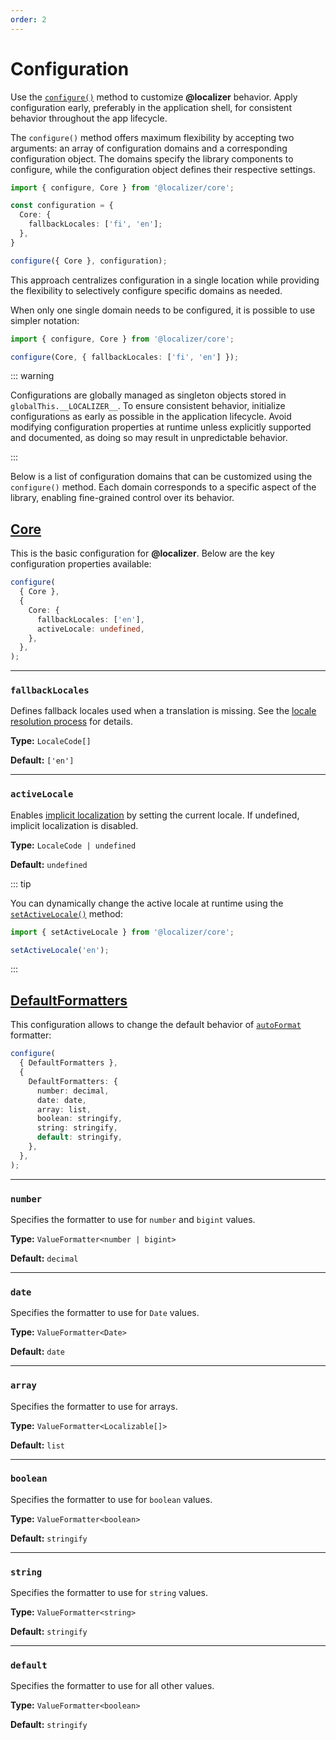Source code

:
 ```yaml
---
order: 2
---
```


# Configuration <Package name="core"/>

Use the [`configure()`](../api/_localizer/core/configure/index.md) method to customize **@localizer** behavior. Apply configuration early, preferably in the application shell, for consistent behavior throughout the app lifecycle.

The `configure()` method offers maximum flexibility by accepting two arguments: an array of configuration domains and a corresponding configuration object. The domains specify the library components to configure, while the configuration object defines their respective settings.

```typescript
import { configure, Core } from '@localizer/core';

const configuration = {
  Core: {
    fallbackLocales: ['fi', 'en'];
  },
}

configure({ Core }, configuration);
```

This approach centralizes configuration in a single location while providing the flexibility to selectively configure specific domains as needed.

When only one single domain needs to be configured, it is possible to use simpler notation:

```typescript
import { configure, Core } from '@localizer/core';

configure(Core, { fallbackLocales: ['fi', 'en'] });
```

::: warning

Configurations are globally managed as singleton objects stored in `globalThis.__LOCALIZER__`. To ensure consistent behavior, initialize configurations as early as possible in the application lifecycle. Avoid modifying configuration properties at runtime unless explicitly supported and documented, as doing so may result in unpredictable behavior.

:::

Below is a list of configuration domains that can be customized using the `configure()` method.
Each domain corresponds to a specific aspect of the library, enabling fine-grained control over its behavior.

## [Core](../api/_localizer/core/CoreOptions/index.md) <Package name="core"/>

This is the basic configuration for **@localizer**. Below are the key configuration properties available:

```typescript
configure(
  { Core },
  {
    Core: {
      fallbackLocales: ['en'],
      activeLocale: undefined,
    },
  },
);
```

---

### `fallbackLocales`

Defines fallback locales used when a translation is missing. See the [locale resolution process](./localizer.md#locale-resolution) for details.

**Type:** `LocaleCode[]`

**Default:** `['en']`

---

### `activeLocale` <Experimental/>

Enables [implicit localization](./localizer.md#implicit-localization) by setting the current locale. If undefined, implicit localization is disabled.

**Type:** `LocaleCode | undefined`

**Default:** `undefined`

::: tip

You can dynamically change the active locale at runtime using the [`setActiveLocale()`](../api/_localizer/core/setActiveLocale/index.md) method:

```typescript
import { setActiveLocale } from '@localizer/core';

setActiveLocale('en');
```

:::

## [DefaultFormatters](../api/_localizer/format/DefaultFormattersOptions/index.md) <Package name="format"/>

This configuration allows to change the default behavior of [`autoFormat`](../formatting/other/auto-format.md) formatter:

```typescript
configure(
  { DefaultFormatters },
  {
    DefaultFormatters: {
      number: decimal,
      date: date,
      array: list,
      boolean: stringify,
      string: stringify,
      default: stringify,
    },
  },
);
```

---

### `number`

Specifies the formatter to use for `number` and `bigint` values.

**Type:** `ValueFormatter<number | bigint>`

**Default:** `decimal`

---

### `date`

Specifies the formatter to use for `Date` values.

**Type:** `ValueFormatter<Date>`

**Default:** `date`

---

### `array`

Specifies the formatter to use for arrays.

**Type:** `ValueFormatter<Localizable[]>`

**Default:** `list`

---

### `boolean`

Specifies the formatter to use for `boolean` values.

**Type:** `ValueFormatter<boolean>`

**Default:** `stringify`

---

### `string`

Specifies the formatter to use for `string` values.

**Type:** `ValueFormatter<string>`

**Default:** `stringify`

---

### `default`

Specifies the formatter to use for all other values.

**Type:** `ValueFormatter<boolean>`

**Default:** `stringify`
------------------------------------------------------------
### [Problem to work on]
Go through the material above and output exactly the lines from the one containing "This is the" through the one containing "Specifies the formatter to use for arrays.".

### [Answer box]
This is the basic configuration for **@localizer**. Below are the key configuration properties available:

```typescript
configure(
  { Core },
  {
    Core: {
      fallbackLocales: ['en'],
      activeLocale: undefined,
    },
  },
);
```

---

### `fallbackLocales`

Defines fallback locales used when a translation is missing. See the [locale resolution process](./localizer.md#locale-resolution) for details.

**Type:** `LocaleCode[]`

**Default:** `['en']`

---

### `activeLocale` <Experimental/>

Enables [implicit localization](./localizer.md#implicit-localization) by setting the current locale. If undefined, implicit localization is disabled.

**Type:** `LocaleCode | undefined`

**Default:** `undefined`

::: tip

You can dynamically change the active locale at runtime using the [`setActiveLocale()`](../api/_localizer/core/setActiveLocale/index.md) method:

```typescript
import { setActiveLocale } from '@localizer/core';

setActiveLocale('en');
```

:::

## [DefaultFormatters](../api/_localizer/format/DefaultFormattersOptions/index.md) <Package name="format"/>

This configuration allows to change the default behavior of [`autoFormat`](../formatting/other/auto-format.md) formatter:

```typescript
configure(
  { DefaultFormatters },
  {
    DefaultFormatters: {
      number: decimal,
      date: date,
      array: list,
      boolean: stringify,
      string: stringify,
      default: stringify,
    },
  },
);
```

---

### `number`

Specifies the formatter to use for `number` and `bigint` values.

**Type:** `ValueFormatter<number | bigint>`

**Default:** `decimal`

---

### `date`

Specifies the formatter to use for `Date` values.

**Type:** `ValueFormatter<Date>`

**Default:** `date`

---

### `array`

Specifies the formatter to use for arrays.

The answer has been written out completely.